With 160bhp and 100kg less to move around, it was a sprightly performer.
Exiting hairpin bends, it was possible to floor the pedal in second, causing the back end to shimmy out of line in a satisfying way.
A combination of sharp, electrically assisted steering and clever electronics work together to keep you out of trouble.
At the same time, the ride is amazingly compliant, with only the biggest bumps unsettling the car in any way.
A 6spd manual transmission is the only one on offer and it was a joy to use, with a short throw and a precise action.
To complement this, the clutch is light and the pedals are ideally placed.
You sit lower than before and nearer the centre of the car, making for a more intimate driving position.

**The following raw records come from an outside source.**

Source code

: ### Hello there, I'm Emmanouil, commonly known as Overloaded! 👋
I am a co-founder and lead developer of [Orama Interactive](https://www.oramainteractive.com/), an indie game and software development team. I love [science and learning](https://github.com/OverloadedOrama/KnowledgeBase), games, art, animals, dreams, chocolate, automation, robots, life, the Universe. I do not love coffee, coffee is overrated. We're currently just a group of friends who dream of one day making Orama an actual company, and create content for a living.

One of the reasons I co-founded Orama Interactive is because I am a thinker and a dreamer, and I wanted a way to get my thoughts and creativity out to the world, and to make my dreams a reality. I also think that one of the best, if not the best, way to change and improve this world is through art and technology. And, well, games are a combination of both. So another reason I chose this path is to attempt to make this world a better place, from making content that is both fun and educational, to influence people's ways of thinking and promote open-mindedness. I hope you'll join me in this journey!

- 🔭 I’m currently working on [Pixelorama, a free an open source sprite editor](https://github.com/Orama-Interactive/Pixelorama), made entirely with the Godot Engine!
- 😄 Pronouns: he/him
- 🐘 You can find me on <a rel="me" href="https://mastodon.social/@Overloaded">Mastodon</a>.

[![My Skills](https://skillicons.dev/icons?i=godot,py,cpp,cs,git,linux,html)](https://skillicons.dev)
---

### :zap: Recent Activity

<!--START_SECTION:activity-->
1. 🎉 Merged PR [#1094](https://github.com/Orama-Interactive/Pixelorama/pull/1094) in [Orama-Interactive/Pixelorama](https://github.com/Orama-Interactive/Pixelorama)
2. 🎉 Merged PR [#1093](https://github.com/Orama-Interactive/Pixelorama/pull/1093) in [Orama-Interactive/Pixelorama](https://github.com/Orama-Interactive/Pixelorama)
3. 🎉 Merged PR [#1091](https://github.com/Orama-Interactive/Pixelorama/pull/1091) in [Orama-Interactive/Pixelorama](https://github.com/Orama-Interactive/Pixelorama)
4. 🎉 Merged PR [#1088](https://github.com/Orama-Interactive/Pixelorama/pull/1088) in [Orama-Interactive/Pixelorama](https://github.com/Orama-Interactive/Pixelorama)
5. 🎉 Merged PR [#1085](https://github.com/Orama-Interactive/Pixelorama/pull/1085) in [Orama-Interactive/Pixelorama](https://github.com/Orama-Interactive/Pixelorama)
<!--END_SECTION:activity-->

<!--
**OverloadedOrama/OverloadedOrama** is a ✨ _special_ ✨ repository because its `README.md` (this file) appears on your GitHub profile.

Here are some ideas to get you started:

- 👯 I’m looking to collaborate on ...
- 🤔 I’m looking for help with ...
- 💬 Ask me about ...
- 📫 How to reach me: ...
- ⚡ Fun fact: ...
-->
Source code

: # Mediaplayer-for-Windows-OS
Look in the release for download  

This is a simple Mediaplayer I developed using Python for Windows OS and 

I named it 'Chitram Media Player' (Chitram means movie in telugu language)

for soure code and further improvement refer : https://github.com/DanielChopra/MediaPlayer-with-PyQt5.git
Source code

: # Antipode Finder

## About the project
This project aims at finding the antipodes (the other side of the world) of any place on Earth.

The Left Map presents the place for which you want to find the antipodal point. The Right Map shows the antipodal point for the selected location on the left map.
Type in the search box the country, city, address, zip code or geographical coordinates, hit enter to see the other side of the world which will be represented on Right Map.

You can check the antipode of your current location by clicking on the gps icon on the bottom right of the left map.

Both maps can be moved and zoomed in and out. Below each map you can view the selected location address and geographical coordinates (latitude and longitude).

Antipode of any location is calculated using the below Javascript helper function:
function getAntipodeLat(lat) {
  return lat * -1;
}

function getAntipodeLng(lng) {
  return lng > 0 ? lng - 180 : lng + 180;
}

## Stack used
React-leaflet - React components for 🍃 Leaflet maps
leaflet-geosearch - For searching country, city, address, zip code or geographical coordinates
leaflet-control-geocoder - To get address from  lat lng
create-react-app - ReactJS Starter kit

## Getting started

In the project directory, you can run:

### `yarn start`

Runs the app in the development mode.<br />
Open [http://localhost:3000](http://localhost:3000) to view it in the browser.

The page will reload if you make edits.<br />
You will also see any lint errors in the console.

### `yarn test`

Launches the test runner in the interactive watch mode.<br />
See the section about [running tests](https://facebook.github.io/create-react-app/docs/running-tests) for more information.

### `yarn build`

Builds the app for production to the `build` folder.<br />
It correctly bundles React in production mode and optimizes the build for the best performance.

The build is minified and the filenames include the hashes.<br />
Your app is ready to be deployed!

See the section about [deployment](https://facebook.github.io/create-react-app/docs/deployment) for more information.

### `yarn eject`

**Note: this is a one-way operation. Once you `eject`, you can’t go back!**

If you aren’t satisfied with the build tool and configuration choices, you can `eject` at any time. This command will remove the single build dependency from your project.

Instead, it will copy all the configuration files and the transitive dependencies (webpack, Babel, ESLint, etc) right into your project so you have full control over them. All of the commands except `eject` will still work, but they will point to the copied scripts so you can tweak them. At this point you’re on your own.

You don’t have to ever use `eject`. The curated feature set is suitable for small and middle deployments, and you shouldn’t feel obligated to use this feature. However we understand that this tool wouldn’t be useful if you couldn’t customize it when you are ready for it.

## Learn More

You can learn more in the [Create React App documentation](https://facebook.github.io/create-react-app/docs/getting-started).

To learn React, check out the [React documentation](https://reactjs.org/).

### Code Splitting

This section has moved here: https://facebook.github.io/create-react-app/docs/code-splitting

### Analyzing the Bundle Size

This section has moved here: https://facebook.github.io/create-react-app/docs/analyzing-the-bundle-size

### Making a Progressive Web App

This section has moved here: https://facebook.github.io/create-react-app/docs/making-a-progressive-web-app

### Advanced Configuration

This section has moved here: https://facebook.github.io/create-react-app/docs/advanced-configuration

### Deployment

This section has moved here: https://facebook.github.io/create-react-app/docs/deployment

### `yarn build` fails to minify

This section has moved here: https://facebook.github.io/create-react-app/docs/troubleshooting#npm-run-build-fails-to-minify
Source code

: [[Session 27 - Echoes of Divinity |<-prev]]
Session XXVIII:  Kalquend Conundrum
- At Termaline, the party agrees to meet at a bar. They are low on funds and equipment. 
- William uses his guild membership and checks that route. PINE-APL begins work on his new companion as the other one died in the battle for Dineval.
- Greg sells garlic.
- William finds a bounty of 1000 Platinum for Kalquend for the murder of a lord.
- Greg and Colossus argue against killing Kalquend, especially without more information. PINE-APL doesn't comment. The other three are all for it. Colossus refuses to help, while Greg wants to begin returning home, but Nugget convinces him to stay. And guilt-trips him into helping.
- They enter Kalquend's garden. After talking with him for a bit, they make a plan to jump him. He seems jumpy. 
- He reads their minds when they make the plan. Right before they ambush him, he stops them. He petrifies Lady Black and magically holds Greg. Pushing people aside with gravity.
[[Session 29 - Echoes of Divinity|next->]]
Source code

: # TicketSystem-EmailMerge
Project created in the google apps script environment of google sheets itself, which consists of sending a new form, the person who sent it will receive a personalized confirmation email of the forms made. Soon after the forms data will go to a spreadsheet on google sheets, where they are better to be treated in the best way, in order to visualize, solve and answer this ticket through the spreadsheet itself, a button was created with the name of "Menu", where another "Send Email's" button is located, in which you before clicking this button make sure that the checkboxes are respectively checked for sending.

Next it was our turn in the 1.5 litre and, with 131bhp, it seems to have about the same performance as the current 2-litre car.
It's certainly quick enough but there's a definite step down in performance.
Both engines sound great though, with a pleasing rasp as you head towards the red line.
We didn't drive with the roof up, but it operates simply with one hand and no motor in sight.
A hardtop should follow next year. Neither roof impinges on boot space, which is slightly bigger than before.
Deliveries start in August with pricing from €27,995, substantially less than before.
Standard equipment includes 16ins alloys, air con, leather multi-function steering wheel and a 7ins touchscreen.
GT models come with gun metal grey alloys, heated leather seats, nine speaker Bose sound system, rear parking sensors, adaptive front lights, keyless entry and lane departure warning for a premium of €2,000.